What this task involves » Copy word for word, please, the lines of the entries below running from the one containing "classifier may nonetheless" to the one containing "interpretation of digital", both ends included.

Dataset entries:

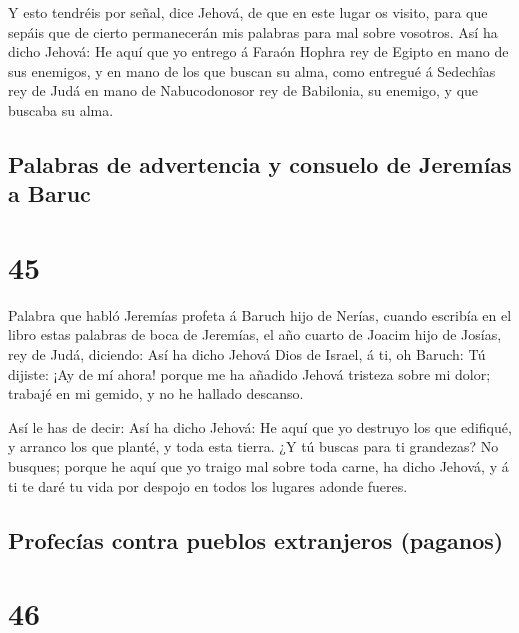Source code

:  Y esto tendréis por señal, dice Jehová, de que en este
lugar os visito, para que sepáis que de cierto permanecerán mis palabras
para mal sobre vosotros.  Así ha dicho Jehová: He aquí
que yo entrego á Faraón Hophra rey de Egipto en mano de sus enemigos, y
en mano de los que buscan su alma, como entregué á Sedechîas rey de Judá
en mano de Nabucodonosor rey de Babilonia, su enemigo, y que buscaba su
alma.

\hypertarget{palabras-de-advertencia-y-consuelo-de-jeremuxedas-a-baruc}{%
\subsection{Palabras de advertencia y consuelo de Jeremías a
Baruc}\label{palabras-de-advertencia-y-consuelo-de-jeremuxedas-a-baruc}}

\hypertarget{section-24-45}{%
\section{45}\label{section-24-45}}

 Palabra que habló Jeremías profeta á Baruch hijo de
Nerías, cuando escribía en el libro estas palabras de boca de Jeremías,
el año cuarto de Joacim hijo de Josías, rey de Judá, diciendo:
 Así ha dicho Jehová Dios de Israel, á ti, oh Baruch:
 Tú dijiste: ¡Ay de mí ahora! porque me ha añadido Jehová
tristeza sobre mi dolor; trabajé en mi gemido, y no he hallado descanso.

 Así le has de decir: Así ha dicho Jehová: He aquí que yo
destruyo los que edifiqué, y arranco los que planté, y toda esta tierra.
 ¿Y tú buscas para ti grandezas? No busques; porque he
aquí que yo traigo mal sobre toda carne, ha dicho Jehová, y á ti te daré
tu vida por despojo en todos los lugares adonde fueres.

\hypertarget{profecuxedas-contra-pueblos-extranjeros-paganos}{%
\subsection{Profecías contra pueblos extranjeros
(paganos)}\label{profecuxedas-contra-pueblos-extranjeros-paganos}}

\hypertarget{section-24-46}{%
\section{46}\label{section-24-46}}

...

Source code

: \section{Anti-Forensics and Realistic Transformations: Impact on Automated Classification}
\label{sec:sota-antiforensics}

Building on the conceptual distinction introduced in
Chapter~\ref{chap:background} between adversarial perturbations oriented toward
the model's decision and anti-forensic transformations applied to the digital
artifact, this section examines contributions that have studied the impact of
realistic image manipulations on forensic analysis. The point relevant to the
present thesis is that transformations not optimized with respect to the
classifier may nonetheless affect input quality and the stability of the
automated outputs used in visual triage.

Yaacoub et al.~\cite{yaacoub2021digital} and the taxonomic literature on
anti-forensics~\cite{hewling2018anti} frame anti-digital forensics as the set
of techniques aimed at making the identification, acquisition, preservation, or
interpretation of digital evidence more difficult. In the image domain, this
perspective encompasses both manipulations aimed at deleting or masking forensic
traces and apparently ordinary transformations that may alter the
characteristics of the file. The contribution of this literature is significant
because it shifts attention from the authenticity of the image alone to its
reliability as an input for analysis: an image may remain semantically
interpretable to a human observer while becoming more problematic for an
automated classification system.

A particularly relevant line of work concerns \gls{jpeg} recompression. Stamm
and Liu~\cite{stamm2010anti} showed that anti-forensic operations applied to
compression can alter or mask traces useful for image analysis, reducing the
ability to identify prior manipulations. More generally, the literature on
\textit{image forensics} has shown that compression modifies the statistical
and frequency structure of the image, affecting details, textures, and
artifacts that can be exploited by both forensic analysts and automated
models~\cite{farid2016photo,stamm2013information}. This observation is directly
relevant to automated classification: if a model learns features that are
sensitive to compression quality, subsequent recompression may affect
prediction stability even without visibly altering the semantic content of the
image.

* * *

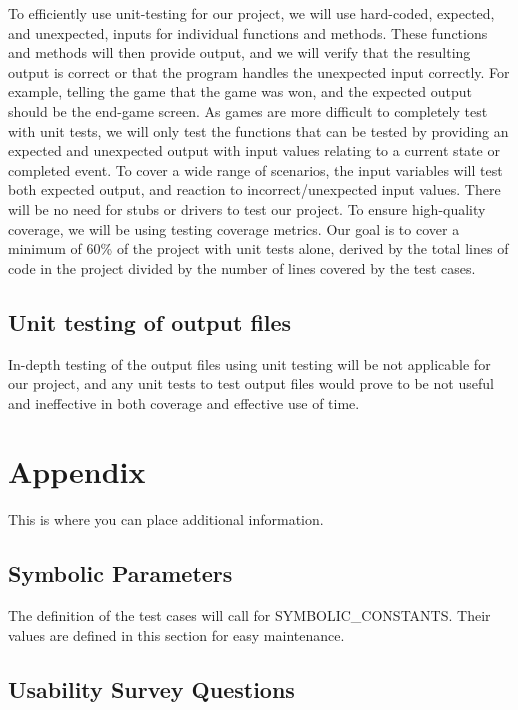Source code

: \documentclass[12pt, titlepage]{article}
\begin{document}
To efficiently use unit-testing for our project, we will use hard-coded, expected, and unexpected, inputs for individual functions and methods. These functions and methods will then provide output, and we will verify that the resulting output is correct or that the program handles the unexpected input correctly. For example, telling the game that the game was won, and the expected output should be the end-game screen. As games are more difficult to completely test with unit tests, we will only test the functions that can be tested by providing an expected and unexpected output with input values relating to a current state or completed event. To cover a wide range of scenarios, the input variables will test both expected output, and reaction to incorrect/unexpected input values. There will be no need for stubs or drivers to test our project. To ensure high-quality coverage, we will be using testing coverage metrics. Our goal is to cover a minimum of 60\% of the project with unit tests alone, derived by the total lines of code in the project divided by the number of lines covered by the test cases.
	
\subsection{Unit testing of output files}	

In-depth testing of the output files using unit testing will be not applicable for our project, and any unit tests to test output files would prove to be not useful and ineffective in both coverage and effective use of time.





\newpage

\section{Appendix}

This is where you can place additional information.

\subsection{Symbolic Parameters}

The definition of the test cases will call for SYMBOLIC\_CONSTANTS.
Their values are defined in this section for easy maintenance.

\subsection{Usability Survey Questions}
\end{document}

Exercise answer »
classifier may nonetheless affect input quality and the stability of the
automated outputs used in visual triage.

Yaacoub et al.~\cite{yaacoub2021digital} and the taxonomic literature on
anti-forensics~\cite{hewling2018anti} frame anti-digital forensics as the set
of techniques aimed at making the identification, acquisition, preservation, or
interpretation of digital evidence more difficult. In the image domain, this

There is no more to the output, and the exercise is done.